Monday, April 07, 2008

End This Mess

I say that the inquisition trial of Allegheny County, PA coroner Dr. Cyril Wecht (pictured) has gone on long enough.

According to The Morning Call in this report from last Friday…

The jury in the fraud trial of celebrity pathologist Cyril Wecht declared an impasse Thursday, but the judge instructed jurors to return Monday for more deliberations.

Jurors sent U.S. District Judge Arthur Schwab a note Thursday, their ninth day of deliberations after the seven-week trial on the 41-count indictment. Wecht is charged with wire fraud, mail fraud and theft for allegedly using his former Allegheny County coroner's staff and resources to benefit himself and his multimillion-dollar private practice.

''After considering all counts in a variety of ways and in reconsideration of all individual opinions according to the court's instructions, we have unanimously agreed we have reached an impasse and respectfully request direction from the court,'' the jurors said. ''We agree additional deliberation would not be helpful.''

Schwab rejected the prosecutors' request to send a note to the jury asking whether they have a unanimous verdict on any of the charges. Under case law, judges have to be careful in responding to jury questions to avoid the appearance of suggesting a particular verdict.
And this tells us that it took an appeals court seven months to rule on whether or not Judge Schwab should continue to even preside over the trial, with Wecht’s attorneys asking for Schwab’s disqualification, as follows…

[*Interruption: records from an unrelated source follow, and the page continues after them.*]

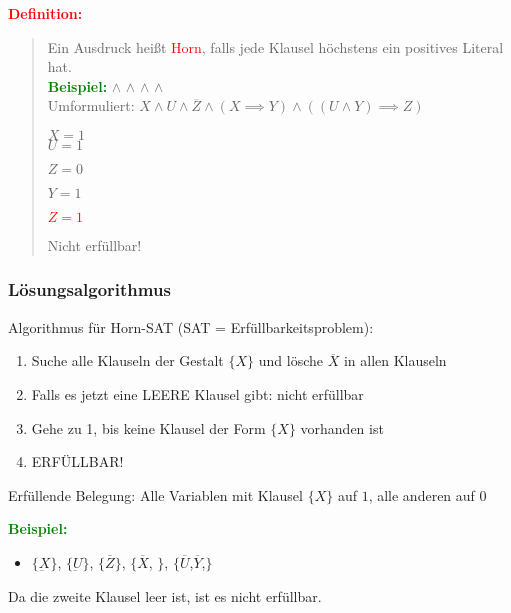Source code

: \documentclass{article}
\newcommand{\red}[1]{\textcolor{red}{#1}}
\newcommand{\green}[1]{\textcolor{green}{#1}}
\newcommand{\ex}{\green{\textbf{Beispiel: }}}
\newcommand{\de}[1]{\red{\textbf{Definition: }}\begin{quote}#1\end{quote}}
\newcommand{\n}[1]{\overline{#1}}
\begin{document}
\de{
    Ein Ausdruck heißt \red{Horn}, falls jede Klausel höchstens ein positives Literal hat.\\
    \ex \underbar{X} $\land$ \underbar{U} $\land$ \underbar{$\n{Z}$} $\land$ \underbar{$(\n{X} \lor Y)$} $\land$ \underbar{$(\n{U} \lor \n{Y} \lor Z)$}\\
    Umformuliert: $X \land U \land \n{Z} \land (X \implies Y) \land ((U \land Y) \implies Z)$
    
    \begin{minipage}{2.2cm}
        \phantom{}
    \end{minipage}
    \begin{minipage}{1cm}
        $X = 1$\\
        $U = 1$
    \end{minipage}
    \begin{minipage}{1.3cm}
        $Z = 0$
    \end{minipage}
    \begin{minipage}{2.9cm}
        $Y = 1$
    \end{minipage}
    \begin{minipage}{1cm}
        \red{$Z = 1$}
    \end{minipage}

    Nicht erfüllbar!
}

\subsubsection{Lösungsalgorithmus}

Algorithmus für Horn-SAT (SAT = Erfüllbarkeitsproblem):
\begin{enumerate}
    \item Suche alle Klauseln der Gestalt $\{X\}$ und lösche $\n{X}$ in allen Klauseln
    \item Falls es jetzt eine LEERE Klausel gibt: nicht erfüllbar
    \item Gehe zu 1, bis keine Klausel der Form \(\{X\}\) vorhanden ist
    \item ERFÜLLBAR!
\end{enumerate}
Erfüllende Belegung: Alle Variablen mit Klausel \(\{X\}\) auf $1$, alle anderen auf $0$

\newpage
\ex \begin{itemize}
    \item $\{\underbar{X}\}$, $\{\underbar{U}\}$, $\{$\sout{$\n{Z}$}$\}$, $\{$\sout{$\n{X}$}, $\}$, $\{$\sout{$\n{U}$},\sout{$\n{Y}$},$\}$
\end{itemize}
Da die zweite Klausel leer ist, ist es nicht erfüllbar.
\end{document}
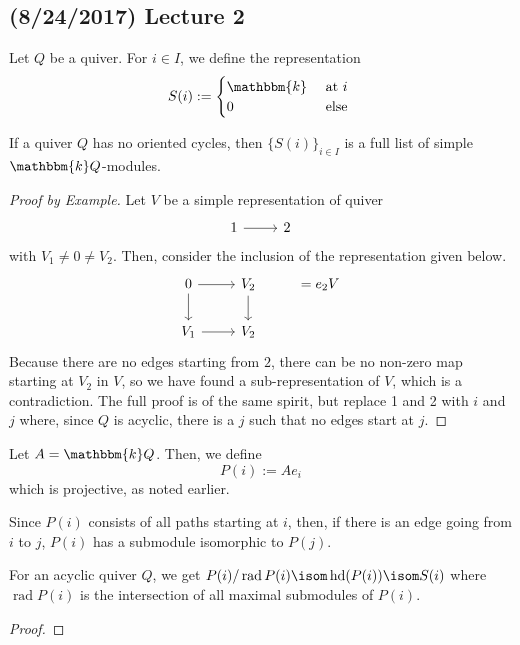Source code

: \documentclass[11pt,leqno,oneside]{amsbook}
\numberwithin{thm}{section}
\newcommand{\bbk}{\mathbbm{k}} %
\renewcommand{\Q}{Q} %
\begin{document}
\subsection*{(8/24/2017) Lecture 2}
\begin{defn}
  Let \(\Q\) be a quiver. For \(i \in I\), we define the
  representation \[
    S(i) :=
    \begin{cases}
      \bbk & \text{ at }i \\
      0 & \text{ else }
    \end{cases}
  \]
\end{defn}
\begin{thm}
  If a quiver \(\Q\) has no oriented cycles, then \(\{S(i)\}_{i \in
    I}\) is a full list of simple \(\bbk \Q\)-modules. 
\end{thm}
\begin{proof}[Proof by Example]
  Let \(V\) be a simple representation of quiver \[
    \begin{tikzcd}
      1 \arrow[r] & 2
    \end{tikzcd}
  \]
  with \(V_1 \neq 0 \neq V_2\). Then, consider the inclusion of the
  representation given below.
  \[
    \begin{tikzcd}
      0 \arrow[r] \arrow[d] &  V_2 \arrow[d] & = e_2 V  \\
      V_1 \arrow[r] & V_2 &
    \end{tikzcd}
  \]
  Because there are no edges starting from \(2\), there can be no
  non-zero map starting at \(V_2\) in \(V\), so we have found a
  sub-representation of \(V\), which is a contradiction. The full
  proof is of the same spirit, but replace 1 and 2 with \(i\) and
  \(j\) where, since \(\Q\) is acyclic, there is a \(j\) such that no
  edges start at \(j\). 
\end{proof}
\begin{defn}
  Let \(A = \bbk \Q\). Then, we define \[
    P(i) := A e_i
  \]
  which is projective, as noted earlier.
\end{defn}
Since \(P(i)\) consists of all paths starting at \(i\), then, if there
is an edge going from \(i\) to \(j\), \(P(i)\) has a submodule
isomorphic to \(P(j)\).
\begin{prop}
  For an acyclic quiver \(\Q\), we get \(P(i)/\operatorname{rad} P(i)
  \isom \operatorname{hd}(P(i)) \isom S(i)\) where
  \(\operatorname{rad} P(i)\) is the intersection of all maximal
  submodules of \(P(i)\). 
\end{prop}
\begin{proof}
  
\end{proof}
\end{document}
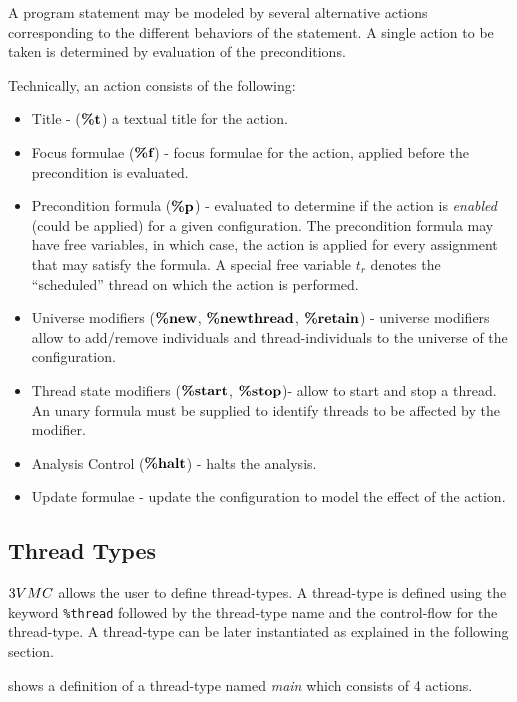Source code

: A program statement may be modeled by several alternative actions
corresponding to the different behaviors of the statement. A
single action to be taken is determined by evaluation of the
preconditions.

Technically, an action consists of the following:
\begin{itemize}
\item Title - ($\textbf{\%t}$) a textual title for the action.
\item Focus formulae ($\textbf{\%f}$) - focus formulae for the action, applied
before the precondition is evaluated.
\item Precondition formula ($\textbf{\%p}$) - evaluated to determine if the action
is \emph{enabled} (could be applied) for a given configuration.
The precondition formula may have free variables, in which case,
the action is applied for every assignment that may satisfy the
formula. A special free variable $t_r$ denotes the ``scheduled''
thread on which the action is performed.
\item Universe modifiers ($\textbf{\%new}$, $\textbf{\%newthread}$, $\textbf{\%retain}$) - universe modifiers allow to add/remove
individuals and thread-individuals to the universe of the
configuration.
\item Thread state modifiers ($\textbf{\%start}$, $\textbf{\%stop}$)- allow to start and stop a thread.
An unary formula must be supplied to identify threads to be
affected by the modifier.
\item Analysis Control ($\textbf{\%halt}$) - halts the analysis.
\item Update formulae - update the configuration to model the
effect of the action.
\end{itemize}



\subsection{Thread Types}

$\tvmc$ allows the user to define thread-types. A thread-type is
defined using the keyword \texttt{\%thread} followed by the
thread-type name and the control-flow for the thread-type. A
thread-type can be later instantiated as explained in the
following section.

 shows a definition of a thread-type named
\emph{main} which consists of 4 actions.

Wecht's lawyers asked the 3rd U.S. Circuit Court of Appeals to remove U.S. District Judge Arthur J. Schwab from the case, claiming the judge showed bias, in part, by issuing a series of one-way rulings after secret communication with prosecutors and for keeping the defense attorneys from questioning the lead FBI agent in the case about his disciplinary file.

A three-judge panel from the 3rd Circuit voted, 2-1, to keep Schwab on the case. Judges D. Michael Fisher and Julio M. Fuentes ruled that Wecht's lawyers failed to demonstrate a "deep-seated" or "high-degree" of favoritism. Senior U.S. Circuit Judge Myron H. Bright dissented.
And this is a reminder that the case against Wecht was originally brought to trial by U.S. Attorney Mary Beth Buchanan, whose last waste of our taxpayer dollars took place in pursuit of that hardened offender and threat to society Tommy Chong (the worst Chong is liable to do is blow a puff of marijuana smoke in your face).

So, it looks like we have a judge who leaked evidence to the prosecution in a case brought by a self-aggrandizing Bushco operative resulting in jury deliberations that began on March 18 and apparently have no end in sight (hell, this case stinks so bad that even a fellow Repug, one Dick Thornburgh by name, told Buchanan to drop it here).

End this mess.

Update 4/9/08: To even consider retrying this case is pathetic (here).

Update 4/11/08: And the farce continues (h/t Atrios)...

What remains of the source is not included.